# Computing in 3D

Paul Franzon, Eric Rotenberg, James Tuck, W. Rhett Davis, Huiyang Zhou, Joshua Schabel, Zhenquian Zhang, J.Brandon Dwiel, Elliott Forbes, JoonmooHuh, Steve Lipa

> Dept. of Electrical and Computer Engineering North Carolina State University, Raleigh NC 27695 Contact Author Email: paulf@ncsu.edu

*Abstract* -- 3D technologies offer significant potential to improve total performance and performance per unit of power. After exploiting TSV technologies for cost reduction and increasing memory bandwidth, the next frontier is to create sophisticated logic on logic solutions that promise further increases in performance/power beyond those attributable to memory interfaces alone. These include heterogeneous integration for computing and exploitation of the high amounts of 3D interconnect available to reduce total interconnect power. Challenges include access for prototype quantities and the design of sophisticated static and dynamic thermal management methods and technologies, as well as test.

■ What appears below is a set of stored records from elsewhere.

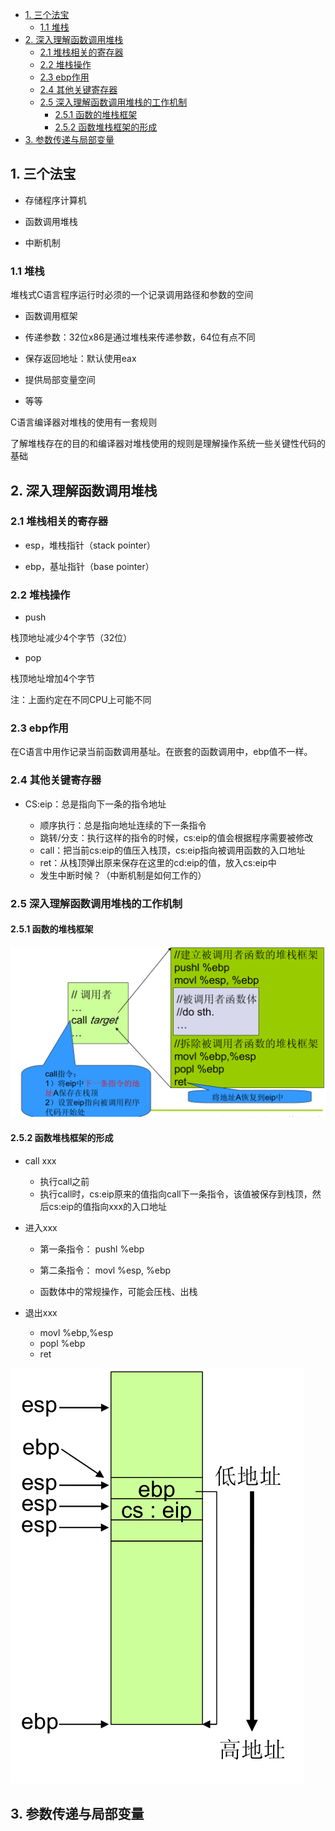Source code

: 
<!-- @import "[TOC]" {cmd="toc" depthFrom=1 depthTo=6 orderedList=false} -->

<!-- code_chunk_output -->

* [1. 三个法宝](#1-三个法宝)
	* [1.1 堆栈](#11-堆栈)
* [2. 深入理解函数调用堆栈](#2-深入理解函数调用堆栈)
	* [2.1 堆栈相关的寄存器](#21-堆栈相关的寄存器)
	* [2.2 堆栈操作](#22-堆栈操作)
	* [2.3 ebp作用](#23-ebp作用)
	* [2.4 其他关键寄存器](#24-其他关键寄存器)
	* [2.5 深入理解函数调用堆栈的工作机制](#25-深入理解函数调用堆栈的工作机制)
		* [2.5.1 函数的堆栈框架](#251-函数的堆栈框架)
		* [2.5.2 函数堆栈框架的形成](#252-函数堆栈框架的形成)
* [3. 参数传递与局部变量](#3-参数传递与局部变量)

<!-- /code_chunk_output -->

## 1. 三个法宝

- 存储程序计算机

- 函数调用堆栈

- 中断机制

### 1.1 堆栈

堆栈式C语言程序运行时必须的一个记录调用路径和参数的空间

- 函数调用框架

- 传递参数：32位x86是通过堆栈来传递参数，64位有点不同

- 保存返回地址：默认使用eax

- 提供局部变量空间

- 等等

C语言编译器对堆栈的使用有一套规则

了解堆栈存在的目的和编译器对堆栈使用的规则是理解操作系统一些关键性代码的基础

## 2. 深入理解函数调用堆栈

### 2.1 堆栈相关的寄存器

- esp，堆栈指针（stack pointer）

- ebp，基址指针（base pointer） 

### 2.2 堆栈操作

- push

栈顶地址减少4个字节（32位）

- pop 
 
栈顶地址增加4个字节

注：上面约定在不同CPU上可能不同


### 2.3 ebp作用

在C语言中用作记录当前函数调用基址。在嵌套的函数调用中，ebp值不一样。

### 2.4 其他关键寄存器

- CS:eip：总是指向下一条的指令地址

    - 顺序执行：总是指向地址连续的下一条指令
    - 跳转/分支：执行这样的指令的时候，cs:eip的值会根据程序需要被修改
    - call：把当前cs:eip的值压入栈顶，cs:eip指向被调用函数的入口地址
    - ret：从栈顶弹出原来保存在这里的cd:eip的值，放入cs:eip中
    - 发生中断时候？（中断机制是如何工作的）

### 2.5 深入理解函数调用堆栈的工作机制

#### 2.5.1 函数的堆栈框架

![堆栈框架](images/11.png)

#### 2.5.2 函数堆栈框架的形成

- call xxx

    - 执行call之前
    - 执行call时，cs:eip原来的值指向call下一条指令，该值被保存到栈顶，然后cs:eip的值指向xxx的入口地址

- 进入xxx

    - 第一条指令： pushl %ebp
    
    - 第二条指令： movl %esp, %ebp
    
    - 函数体中的常规操作，可能会压栈、出栈
    
- 退出xxx
    - movl %ebp,%esp
    - popl %ebp
    - ret

![对应动作示意图](images/12.png)

## 3. 参数传递与局部变量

Index Terms --- 3DIC, TSVs, CPUs, Processors

#### I. INTRODUCTION

3D technologies provide the potential to provide much higher chip-to-chip bandwidths, at lower power levels, than can be achieved with conventional packaging. Sometimes they offer potential for cost reduction through heterogeneous integration. Interposers offer a first step to 3D integration that simplifies physical planning and thermal management. However, intelligently designed 3D stacks offer significant further potential to achieve large improvements in performance per unit of performance beyond that of exploiting low-power memory interfaces. Other potential advantages include a low complexity method to enabling trusted design. This paper explores these potentials, starting with a brief review of the 3D technology set.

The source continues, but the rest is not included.